Profile Image for Sean Chick.
Author 9 books1,107 followers
September 3, 2012
The first part is an illuminating discussion of the role of mobs in pre-1765 America and England. The book lost me after that. The prose is dry and the arguments are unoriginal. Maier would have done better to either concentrate upon mob activities or upon America's disillusionment with Britain, because her prose utterly fails to connect the two.
Profile Image for Mary.
243 reviews11 followers
December 25, 2011
Interesting exploration of how American colonists transitioned from thinking of themselves as loyal subjects of Britain with a few grievances about the laws of the colonies to people willing to fight for independence. Very accessible to the reader with some awareness of the revolutionary period.
Profile Image for Meredith Vagner.
160 reviews
February 7, 2025
Somewhat weedy, a few tangential global arguments, and I still finished it in a couple days because, yeah, it was good. I'm bittersweet on the thesis, and the Stamp Act was more consequential than Maier gives it credit for, but hey, now I know more than any one person should know about the contents of colonial opposition letters and newspapers. Slowing down the development of the revolution is no easy task, and the author succeeded in that endeavor. Curl up with some good ol' Darjeeling, like 18th century Lords with stakes in the British East India Company would have, and bask in the pleasure of this AmRev history geek read!
Profile Image for Gena Lott.
1,740 reviews17 followers
January 12, 2024
A wonderful step-by-step account of America's history that led to the revolution. Accurate and well written. Great for teaching children history. and for understanding more than just the facts.
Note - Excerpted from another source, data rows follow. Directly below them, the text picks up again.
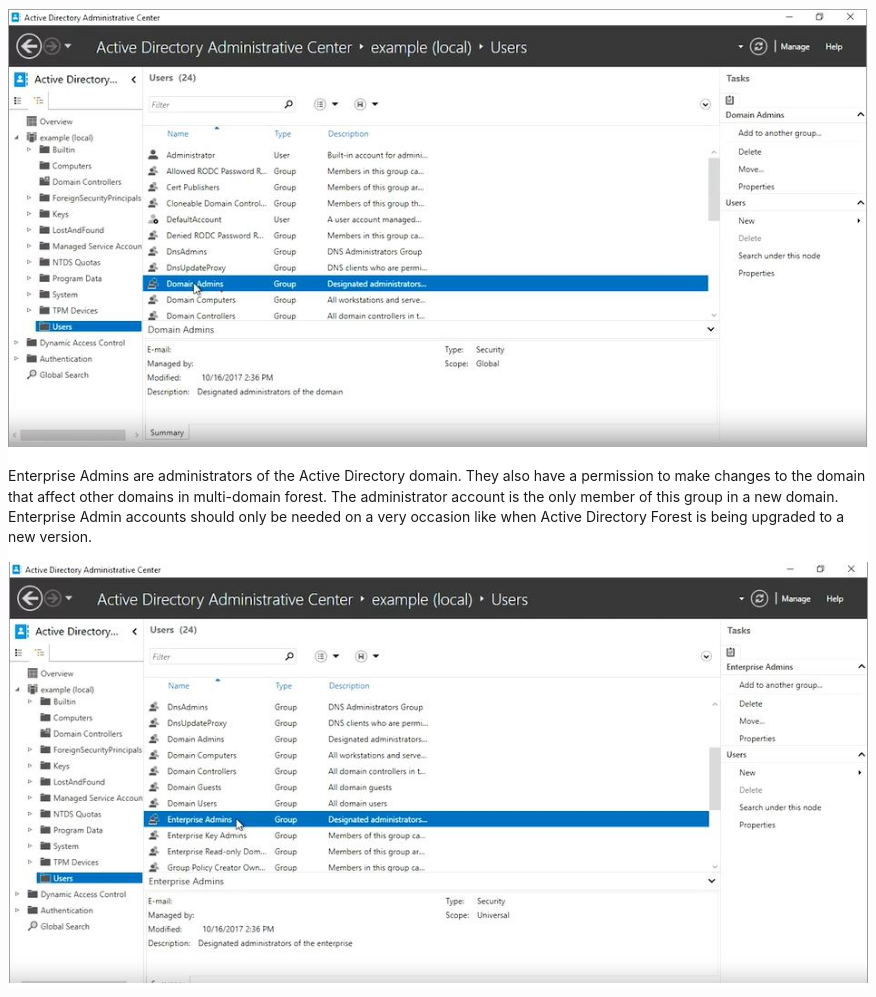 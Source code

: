   <img src="resources/ManagingAD1.JPG" width="950">
</p>

Enterprise Admins are administrators of the Active Directory domain. They also have a permission to make changes to the domain that affect other domains in multi-domain forest. The administrator account is the only member of this group in a new domain. Enterprise Admin accounts should only be needed on a very occasion like when Active Directory Forest is being upgraded to a new version.

<p align="left">
  <img src="resources/ManagingAD2.JPG" width="950">
</p>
Profile Image for Bill Homan.
44 reviews
June 23, 2016
The text covers the time period between the end of the French and Indian War and the start of the Revolutionary War. The colonists gave no thought to independence at the end of the F & I War. Since the war left England heavily in debt, King George III became determined to have the colonists help pay for it. When the Stamp Act was passed in 1765 to raise revenue, the colonists became enraged. Events then slowly spiraled out of control over the next 11 years until revolution became inevitable. This book examines these events in great detail, sometimes in too great detail. The book is so heavily footnoted in places that its readability suffers. However, the end result was well worth the undertaking.